英国で去年、パンデミック下、国民の外出制限を始めとするロックダウン(都市封鎖)が行われている最中、首相官邸でクリスマスパーティーなどが行われた件で、ジョンソン首相が批判を浴びているというニュースは先日の投稿でも取り上げたところです。

今日見かけた記事では、昨年5月にも官邸でパーティーが行われていたとすっぱ抜かれています。

ジョンソン首相自らも15分ほど参加していたとされ、風当たりはますます厳しくなりそうです。


Boris Johnson joined No 10 staff for a party in Downing Street during the first lockdown in May last year, sources have alleged, raising questions about whether there was a culture of flouting the rules over a number of months.
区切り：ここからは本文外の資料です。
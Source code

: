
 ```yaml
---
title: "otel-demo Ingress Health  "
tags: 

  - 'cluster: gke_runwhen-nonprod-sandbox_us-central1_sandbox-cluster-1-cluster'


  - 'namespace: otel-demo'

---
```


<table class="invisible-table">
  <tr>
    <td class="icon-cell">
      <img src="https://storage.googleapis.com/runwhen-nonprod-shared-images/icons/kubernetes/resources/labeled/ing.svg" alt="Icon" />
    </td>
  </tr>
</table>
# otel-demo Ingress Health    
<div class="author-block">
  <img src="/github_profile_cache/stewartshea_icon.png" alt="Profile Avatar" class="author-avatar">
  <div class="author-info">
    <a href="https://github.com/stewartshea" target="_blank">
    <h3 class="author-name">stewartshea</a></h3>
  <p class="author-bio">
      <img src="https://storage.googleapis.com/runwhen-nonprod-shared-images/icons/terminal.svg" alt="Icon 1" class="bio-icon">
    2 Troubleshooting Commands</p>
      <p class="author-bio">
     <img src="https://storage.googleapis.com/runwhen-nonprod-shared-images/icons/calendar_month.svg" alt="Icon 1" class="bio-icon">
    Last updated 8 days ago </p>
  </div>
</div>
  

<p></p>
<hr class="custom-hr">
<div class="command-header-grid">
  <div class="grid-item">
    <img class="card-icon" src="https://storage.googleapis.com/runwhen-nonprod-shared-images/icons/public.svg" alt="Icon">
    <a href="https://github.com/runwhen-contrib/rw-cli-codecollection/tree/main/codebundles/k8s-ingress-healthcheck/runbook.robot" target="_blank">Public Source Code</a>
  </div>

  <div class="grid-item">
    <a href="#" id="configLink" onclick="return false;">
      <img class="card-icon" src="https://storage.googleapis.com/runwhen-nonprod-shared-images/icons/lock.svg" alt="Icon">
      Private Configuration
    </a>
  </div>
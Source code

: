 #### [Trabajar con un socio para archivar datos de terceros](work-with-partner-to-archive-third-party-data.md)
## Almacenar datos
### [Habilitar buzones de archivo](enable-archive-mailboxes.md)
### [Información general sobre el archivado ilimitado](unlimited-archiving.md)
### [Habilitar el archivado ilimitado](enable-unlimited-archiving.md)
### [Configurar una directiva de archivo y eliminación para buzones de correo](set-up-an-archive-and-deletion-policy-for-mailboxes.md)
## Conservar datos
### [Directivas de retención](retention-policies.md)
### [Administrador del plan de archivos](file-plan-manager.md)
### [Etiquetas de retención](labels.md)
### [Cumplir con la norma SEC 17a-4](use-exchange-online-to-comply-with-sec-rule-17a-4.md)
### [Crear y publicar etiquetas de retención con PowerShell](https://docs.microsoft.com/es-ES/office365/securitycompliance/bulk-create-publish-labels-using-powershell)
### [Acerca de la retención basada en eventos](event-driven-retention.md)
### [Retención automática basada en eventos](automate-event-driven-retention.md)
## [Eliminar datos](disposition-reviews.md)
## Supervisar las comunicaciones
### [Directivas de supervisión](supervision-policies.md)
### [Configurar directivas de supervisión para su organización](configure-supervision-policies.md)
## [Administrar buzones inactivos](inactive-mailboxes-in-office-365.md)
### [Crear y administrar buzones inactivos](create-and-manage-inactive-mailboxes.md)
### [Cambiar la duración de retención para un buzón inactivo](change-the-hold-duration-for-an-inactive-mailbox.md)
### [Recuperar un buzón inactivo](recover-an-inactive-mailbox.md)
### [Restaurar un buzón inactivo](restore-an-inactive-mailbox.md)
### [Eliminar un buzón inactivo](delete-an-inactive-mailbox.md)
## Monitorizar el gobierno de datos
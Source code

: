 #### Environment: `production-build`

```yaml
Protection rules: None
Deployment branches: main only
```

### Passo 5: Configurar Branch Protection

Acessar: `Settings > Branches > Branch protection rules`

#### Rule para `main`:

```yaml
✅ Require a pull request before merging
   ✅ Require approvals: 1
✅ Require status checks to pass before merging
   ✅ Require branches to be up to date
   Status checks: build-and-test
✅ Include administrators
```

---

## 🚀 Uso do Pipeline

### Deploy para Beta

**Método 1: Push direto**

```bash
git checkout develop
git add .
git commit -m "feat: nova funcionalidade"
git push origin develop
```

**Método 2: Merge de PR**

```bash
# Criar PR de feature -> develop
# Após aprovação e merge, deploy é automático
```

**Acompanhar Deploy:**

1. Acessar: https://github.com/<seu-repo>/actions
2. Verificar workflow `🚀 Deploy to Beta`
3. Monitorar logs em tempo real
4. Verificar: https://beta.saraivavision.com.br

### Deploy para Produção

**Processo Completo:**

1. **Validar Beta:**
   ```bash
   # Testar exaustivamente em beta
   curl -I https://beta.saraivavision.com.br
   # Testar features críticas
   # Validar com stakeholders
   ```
The prime minister spent about 15 minutes with staff at the alleged social gathering on 15 May 2020, telling one aide inside No 10 that they deserved a drink for “beating back” coronavirus, a joint investigation by the Guardian and Independent was told.
(Boris Johnson joined No 10 pizza party during May 2020 lockdown, say sources. The Guardian. December 16, 2021.)


国民には行動制限を押し付けておきながら・・・、ということなのですが、記事では官邸関係者のルール軽視の体質を指摘しています。記事の表現では、


a culture of flouting the rules


とある部分がそうですが、この"flout"という単語について、以前から取り上げようと思っていたところでした。

"flout"というのは、


To ignore or disregard (a rule or convention, for example) in an open or defiant way
(American Heritage Dictionary)


と定義されているところですが、ルールを順守しないことを半ば公然と、堂々とやってのける、という含みがあり、本来ならルール破りには後ろめたさがあるはずのところ、臆面もなく、というような意味合いが含まれています。

ところで、この"flout"とスペルが似た単語に、


flaunt


というものがあり、こちらは見せびらかす(showing off)という意味で用いられるものなのですが、何故か(恐らくはスペルが似ているからか?)"flout"と同じように、ルール軽視を意味するコンテクストで用いられることがあるそうです。

American Heritage Dictionaryでは、このような"flaunt"の用法を誤用であるとUsage Noteで説明しています。

一方、Merriam-Webster(オンライン版)では、"flaunt"をルール軽視という意味で用いる用法はある程度確立されていると説明しており、やや肯定的です。

日本語でもそうですが、誤用とされる言葉遣いも定着してくれば、いつしか正式な用法として認めざるを得なくなるものなのでしょう。